INFORMATION GIVEN section start

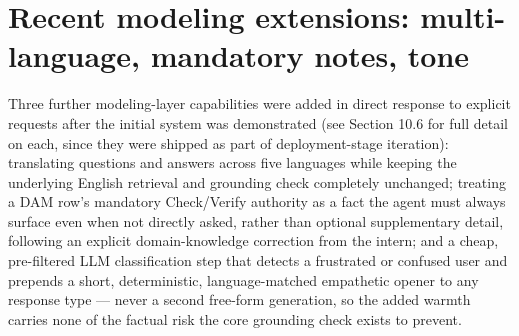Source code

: \section{Recent modeling extensions: multi-language, mandatory notes, tone}
Three further modeling-layer capabilities were added in direct response to explicit requests after the initial system was demonstrated (see Section 10.6 for full detail on each, since they were shipped as part of deployment-stage iteration): translating questions and answers across five languages while keeping the underlying English retrieval and grounding check completely unchanged; treating a DAM row's mandatory Check/Verify authority as a fact the agent must always surface even when not directly asked, rather than optional supplementary detail, following an explicit domain-knowledge correction from the intern; and a cheap, pre-filtered LLM classification step that detects a frustrated or confused user and prepends a short, deterministic, language-matched empathetic opener to any response type — never a second free-form generation, so the added warmth carries none of the factual risk the core grounding check exists to prevent.

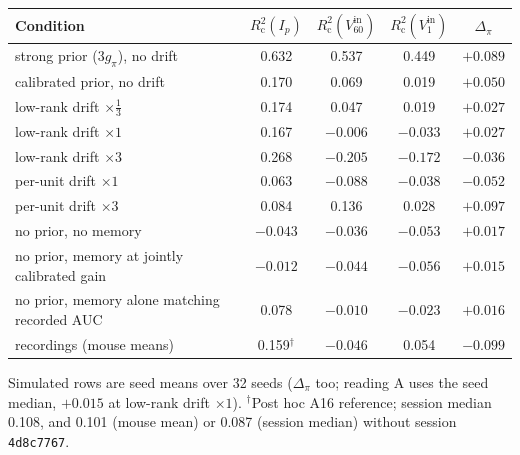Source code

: \documentclass[11pt]{article}
\newcommand{\Rc}{R^2_{\mathrm{c}}}
\begin{document}
\begin{center}
\begin{tabular}{lcccc}
\toprule
Condition & $\Rc(I_p)$ & $\Rc(V^{\mathrm{in}}_{60})$ & $\Rc(V^{\mathrm{in}}_{1})$ & $\Delta_\pi$ \\
\midrule
strong prior ($3g_\pi$), no drift & 0.632 & 0.537 & 0.449 & $+0.089$ \\
calibrated prior, no drift & 0.170 & 0.069 & 0.019 & $+0.050$ \\
low-rank drift $\times\frac13$ & 0.174 & 0.047 & 0.019 & $+0.027$ \\
low-rank drift $\times 1$ & 0.167 & $-0.006$ & $-0.033$ & $+0.027$ \\
low-rank drift $\times 3$ & 0.268 & $-0.205$ & $-0.172$ & $-0.036$ \\
per-unit drift $\times 1$ & 0.063 & $-0.088$ & $-0.038$ & $-0.052$ \\
per-unit drift $\times 3$ & 0.084 & 0.136 & 0.028 & $+0.097$ \\
no prior, no memory & $-0.043$ & $-0.036$ & $-0.053$ & $+0.017$ \\
no prior, memory at jointly calibrated gain & $-0.012$ & $-0.044$ & $-0.056$ & $+0.015$ \\
no prior, memory alone matching recorded AUC & 0.078 & $-0.010$ & $-0.023$ & $+0.016$ \\
\midrule
recordings (mouse means) & 0.159$^\dagger$ & $-0.046$ & 0.054 & $-0.099$ \\
\bottomrule
\end{tabular}
\end{center}
Simulated rows are seed means over 32 seeds ($\Delta_\pi$ too; reading A uses the seed median, $+0.015$ at low-rank
drift $\times 1$). $^\dagger$Post hoc A16 reference; session median 0.108, and 0.101 (mouse mean) or 0.087 (session
median) without session \texttt{4d8c7767}.
\end{document}
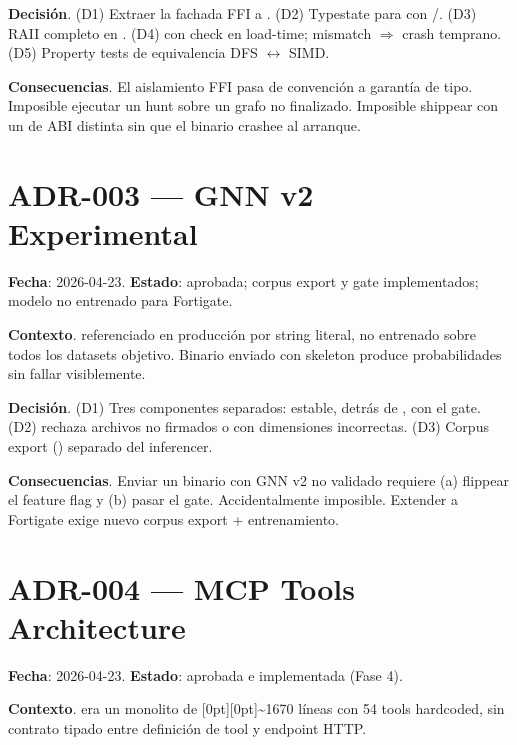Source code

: \textbf{Decisión}. (D1) Extraer la fachada FFI a
. (D2) Typestate para 
con /. (D3) RAII completo en
. (D4)  con check en
load-time; mismatch $\Rightarrow$ crash temprano. (D5) Property
tests de equivalencia DFS $\leftrightarrow$ SIMD.

\textbf{Consecuencias}. El aislamiento FFI pasa de convención a
garantía de tipo. Imposible ejecutar un hunt sobre un grafo no
finalizado. Imposible shippear con un 
de ABI distinta sin que el binario crashee al arranque.

\section*{ADR-003 — GNN v2 Experimental}

\textbf{Fecha}: 2026-04-23. \textbf{Estado}: aprobada; corpus
export y gate implementados; modelo no entrenado para Fortigate.

\textbf{Contexto}.  referenciado en
producción por string literal, no entrenado sobre todos los
datasets objetivo. Binario enviado con skeleton produce
probabilidades sin fallar visiblemente.

\textbf{Decisión}. (D1) Tres componentes separados:
 estable,  detrás de
, 
con el gate. (D2)  rechaza archivos no
firmados o con dimensiones incorrectas. (D3) Corpus export
() separado del
inferencer.

\textbf{Consecuencias}. Enviar un binario con GNN v2 no validado
requiere (a) flippear el feature flag y (b) pasar el gate.
Accidentalmente imposible. Extender a Fortigate exige nuevo corpus
export + entrenamiento.

\section*{ADR-004 — MCP Tools Architecture}

\textbf{Fecha}: 2026-04-23. \textbf{Estado}: aprobada e
implementada (Fase 4).

\textbf{Contexto}.  era un
monolito de \raisebox{0pt}[0pt][0pt]{\textasciitilde}1670 líneas con 54 tools hardcoded, sin
contrato tipado entre definición de tool y endpoint HTTP.

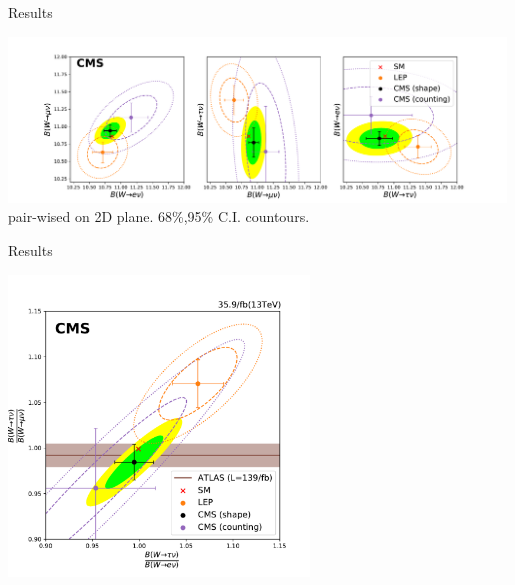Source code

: \begin{frame}{Results}
    \begin{center}
    \includegraphics[width=0.99\textwidth]{chapters/Analysis/sectionResult/figures/result_contours_2d_br_dash.pdf}
    pair-wised \BWl on 2D plane. 68\%,95\% C.I. countours.
    \end{center}
\end{frame}

\begin{frame}{Results}
    \begin{center}
        \includegraphics[width=0.6\textwidth]{chapters/Analysis/sectionResult/figures/result_contours_2d_ratio_symmetric.pdf}
    \end{center}
\end{frame}




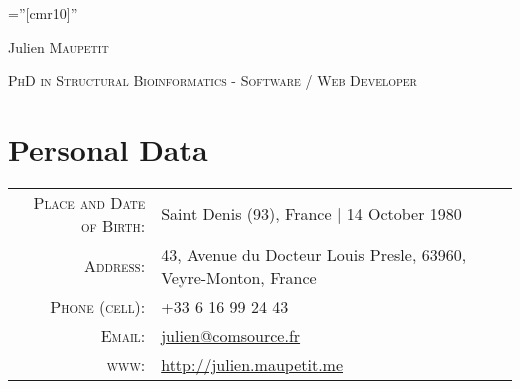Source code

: \documentclass[a4paper,10pt]{article}
\begin{document}

\thispagestyle{empty} %

\font\fb=''[cmr10]'' %

\par{\centering
		{\Huge Julien \textsc{Maupetit}
	}\bigskip\par}
\par{\centering
		{\textsc{PhD in Structural Bioinformatics - Software / Web Developer}
	}\bigskip\par}

\section{Personal Data}

\begin{tabular}{rl}
    \textsc{Place and Date of Birth:} & Saint Denis (93), France  | 14 October 1980 \\
    \textsc{Address:}   & 43, Avenue du Docteur Louis Presle, 63960, Veyre-Monton, France \\
    \textsc{Phone (cell):}     & +33 6 16 99 24 43\\
    \textsc{Email:}     & \href{mailto:julien@comsource.fr}{julien@comsource.fr}\\
    \textsc{www:}       & \href{http://julien.maupetit.me}{http://julien.maupetit.me}\\
\end{tabular}


\end{document}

INFORMATION GIVEN section end

> WORK ORDER:
Where does "includegraphics" occur in the data? Copy each line that has it.

> EXPECTED ANSWER:
    \includegraphics[width=0.99\textwidth]{chapters/Analysis/sectionResult/figures/result_contours_2d_br_dash.pdf}
        \includegraphics[width=0.6\textwidth]{chapters/Analysis/sectionResult/figures/result_contours_2d_ratio_symmetric.pdf}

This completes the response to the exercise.